> Task directions: Every line in the records below with the string "left" needs to be copied out.

[[ Supplied material open ]]

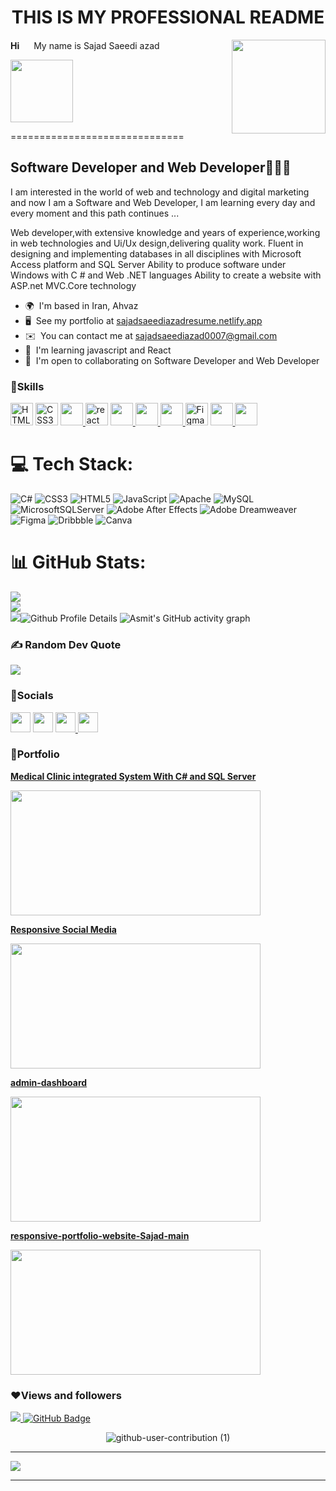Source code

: <h1 align='center' color="blue">THIS IS MY PROFESSIONAL README</h1>


<img align='right' src="https://media.giphy.com/media/M9gbBd9nbDrOTu1Mqx/giphy.gif" width="150px">


<b font-size="50px">Hi</b> <img src="https://raw.githubusercontent.com/MartinHeinz/MartinHeinz/master/wave.gif" width="15px"> My name is Sajad Saeedi azad

<img src="https://avatars.githubusercontent.com/u/55943862?s=400&u=45f51955b43847d8c4aad53c01f6b2a3ab9dcbc6&v=4" 
     width="100" height="100"  align="center"  >
 
==============================

Software Developer and Web Developer👨🏻‍💻
---------------------------------
I am interested in the world of web and technology and digital marketing and now I am a Software and Web Developer, I am learning every day and every moment and this path continues ...

Web developer,with extensive knowledge and years of experience,working in web technologies and Ui/Ux design,delivering quality work. Fluent in designing and implementing databases in all disciplines with Microsoft Access platform and SQL Server Ability to produce software under Windows with C # and Web .NET languages Ability to create a website with ASP.net MVC.Core technology



* 🌍  I'm based in Iran, Ahvaz
* 🖥️  See my portfolio at [sajadsaeediazadresume.netlify.app](http://sajadsaeediazadresume.netlify.app)
* ✉️  You can contact me at [sajadsaeediazad0007@gmail.com](mailto:sajadsaeediazad0007@gmail.com)
* 🧠  I'm learning javascript and React
* 🤝  I'm open to collaborating on Software Developer and Web Developer


### 🚀Skills

<p align="left">
<a href="https://developer.mozilla.org/en-US/docs/Glossary/HTML5" target="_blank" rel="noreferrer"><img src="https://raw.githubusercontent.com/danielcranney/readme-generator/main/public/icons/skills/html5-colored.svg" width="36" height="36" alt="HTML5" /></a>
<a href="https://www.w3.org/TR/CSS/#css" target="_blank" rel="noreferrer"><img src="https://raw.githubusercontent.com/danielcranney/readme-generator/main/public/icons/skills/css3-colored.svg" width="36" height="36" alt="CSS3" /></a>
<a href="https://www.javascript.com/" target="_blank" rel="noreferrer"><img src="https://img.icons8.com/color/48/000000/javascript--v2.png" width="36" height="36" /> </a>
<a href="https://reactjs.org/"><img alt="react"  width="36" height="36" src="https://img.icons8.com/color/240/000000/react-native.png" /></a>
<a href="https://git-scm.com/" target="_blank" rel="noreferrer"><img src="https://img.icons8.com/color/48/000000/git.png" width="36" height="36" /> </a>
 <a href="https://www.github.com/" target="_blank" rel="noreferrer"><img src="https://img.icons8.com/color/48/000000/github--v1.png" width="36" height="36" /> </a>
  </a>
<a href="https://docs.microsoft.com/en-us/dotnet/csharp/" target="_blank" rel="noreferrer"><img src="https://img.icons8.com/color/48/000000/c-sharp-logo.png" width="36" height="36"/> </a>
<a href="https://www.figma.com/" target="_blank" rel="noreferrer"><img src="https://raw.githubusercontent.com/danielcranney/readme-generator/main/public/icons/skills/figma-colored.svg" width="36" height="36" alt="Figma" /></a>
 <a href="https://www.microsoft.com/en-us/microsoft-365/access"><img src="https://img.icons8.com/color/48/000000/microsoft-access-2019.png" width="36" height="36"/>
  </a>
  <a href="https://www.office.com/"><img src="https://img.icons8.com/fluency/48/000000/microsoft-office-2019.png" width="36" height="36" />
  </a> </p>
 
# 💻 Tech Stack:
![C#](https://img.shields.io/badge/c%23-%23239120.svg?style=flat&logo=c-sharp&logoColor=white) ![CSS3](https://img.shields.io/badge/css3-%231572B6.svg?style=flat&logo=css3&logoColor=white) ![HTML5](https://img.shields.io/badge/html5-%23E34F26.svg?style=flat&logo=html5&logoColor=white) ![JavaScript](https://img.shields.io/badge/javascript-%23323330.svg?style=flat&logo=javascript&logoColor=%23F7DF1E) ![Apache](https://img.shields.io/badge/apache-%23D42029.svg?style=flat&logo=apache&logoColor=white) ![MySQL](https://img.shields.io/badge/mysql-%2300f.svg?style=flat&logo=mysql&logoColor=white) ![MicrosoftSQLServer](https://img.shields.io/badge/Microsoft%20SQL%20Sever-CC2927?style=flat&logo=microsoft%20sql%20server&logoColor=white) ![Adobe After Effects](https://img.shields.io/badge/Adobe%20After%20Effects-9999FF.svg?style=flat&logo=Adobe%20After%20Effects&logoColor=white) ![Adobe Dreamweaver](https://img.shields.io/badge/Adobe%20Dreamweaver-FF61F6.svg?style=flat&logo=Adobe%20Dreamweaver&logoColor=white) ![Figma](https://img.shields.io/badge/figma-%23F24E1E.svg?style=flat&logo=figma&logoColor=white) ![Dribbble](https://img.shields.io/badge/Dribbble-EA4C89?style=flat&logo=dribbble&logoColor=white) ![Canva](https://img.shields.io/badge/Canva-%2300C4CC.svg?style=flat&logo=Canva&logoColor=white)


# 📊 GitHub Stats:
![](https://github-readme-stats.vercel.app/api?username=sajadssa&theme=radical&hide_border=false&include_all_commits=false&count_private=false)<br/>
![](https://github-readme-streak-stats.herokuapp.com/?user=sajadssa&theme=radical&hide_border=false)<br/>
![](https://github-readme-stats.vercel.app/api/top-langs/?username=sajadssa&theme=radical&hide_border=false&include_all_commits=false&count_private=false&layout=compact)![Github Profile Details](https://github-profile-summary-cards.vercel.app/api/cards/profile-details?username=Sajadssa&theme=github_dark) ![Asmit's GitHub activity graph](https://activity-graph.herokuapp.com/graph?username=Sajadssa&hide_border=true&theme=redical)
### ✍️ Random Dev Quote
![](https://quotes-github-readme.vercel.app/api?type=horizontal&theme=radical)
### 📱Socials
<p align="left"> <a href="https://www.github.com/Sajadssa" target="_blank" rel="noreferrer"><img src="https://raw.githubusercontent.com/danielcranney/readme-generator/main/public/icons/socials/github.svg" width="32" height="32" /></a> <a href="http://www.instagram.com/sajad_saeedi_azad" target="_blank" rel="noreferrer"><img src="https://raw.githubusercontent.com/danielcranney/readme-generator/main/public/icons/socials/instagram.svg" width="32" height="32" /></a>
  <a href="https://www.linkedin.com/in/sajad-saeedi-azad-2085b9102/?original_referer=https%3A%2F%2Fwww%2Ebing%2Ecom%2F&originalSubdomain=ir" target="_blank" rel="noreferrer"><img src="https://raw.githubusercontent.com/danielcranney/readme-generator/main/public/icons/socials/linkedin.svg" width="32" height="32" />
  </a> 
  <a href="https://www.twitter.com/sajadsaeediaza77" target="_blank" rel="noreferrer"><img src="https://raw.githubusercontent.com/danielcranney/readme-generator/main/public/icons/socials/twitter.svg" width="32" height="32" /></a></p>
  
### 💼Portfolio
<a href="https://github.com/Sajadssa/Intelligent-Patient-Admission-Management-System"><b>Medical Clinic integrated System With C# and SQL Server</b></a>
     
 <img src="https://user-images.githubusercontent.com/55943862/169033668-b315ff42-3ff2-4df0-be1c-4abcee454330.png" width="400" height="200" border-radius="20px">
    
<a href="https://github.com/Sajadssa/Responsive-Social-media"><b>Responsive Social Media</b></a>
     
<img src="https://user-images.githubusercontent.com/55943862/169060674-ba8e6f4c-7070-4837-86dc-bc54343cd759.png" width="400" height="200" border-radius="20px">

<a href="https://github.com/Sajadssa/admin-dashboard"><b>admin-dashboard</b></a>
 
<img src="https://user-images.githubusercontent.com/55943862/169075334-98218f94-2fd0-490d-a486-2bff4603da11.png" width="400" height="200" border-radius="20px">

<a href="https://github.com/Sajadssa/responsive-portfolio-website-Sajad-main"><b>responsive-portfolio-website-Sajad-main</b></a>
 
<img src="https://sajadsaeediazadresume.netlify.app/assets/img/sajadresume.jpg" width="400" height="200" border-radius="20px">





### ❤Views and followers

<a href="https://github.com/Meghna-DAS/github-profile-views-counter">
    <img src="https://komarev.com/ghpvc/?username=Sajadssa">
</a>
<a href="https://github.com/Sajadssa?tab=followers"><img src="https://img.shields.io/github/followers/Sajadssa?label=Followers&style=social" alt="GitHub Badge"></a>

 <div align=center>

 ![github-user-contribution (1)](https://user-images.githubusercontent.com/97861491/171216843-3ace5e2b-1297-4cc9-9314-6173b3bd2d39.svg)

</div>






<!-- ### 😂 Random Dev Meme
<img src="https://random-memer.herokuapp.com/" width="512px"/> -->

---
[![](https://visitcount.itsvg.in/api?id=sajadssa&icon=0&color=0)](https://visitcount.itsvg.in)

--------------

[[ Supplied material closed ]]

> Answer:
<p align="left">
<p align="left"> <a href="https://www.github.com/Sajadssa" target="_blank" rel="noreferrer"><img src="https://raw.githubusercontent.com/danielcranney/readme-generator/main/public/icons/socials/github.svg" width="32" height="32" /></a> <a href="http://www.instagram.com/sajad_saeedi_azad" target="_blank" rel="noreferrer"><img src="https://raw.githubusercontent.com/danielcranney/readme-generator/main/public/icons/socials/instagram.svg" width="32" height="32" /></a>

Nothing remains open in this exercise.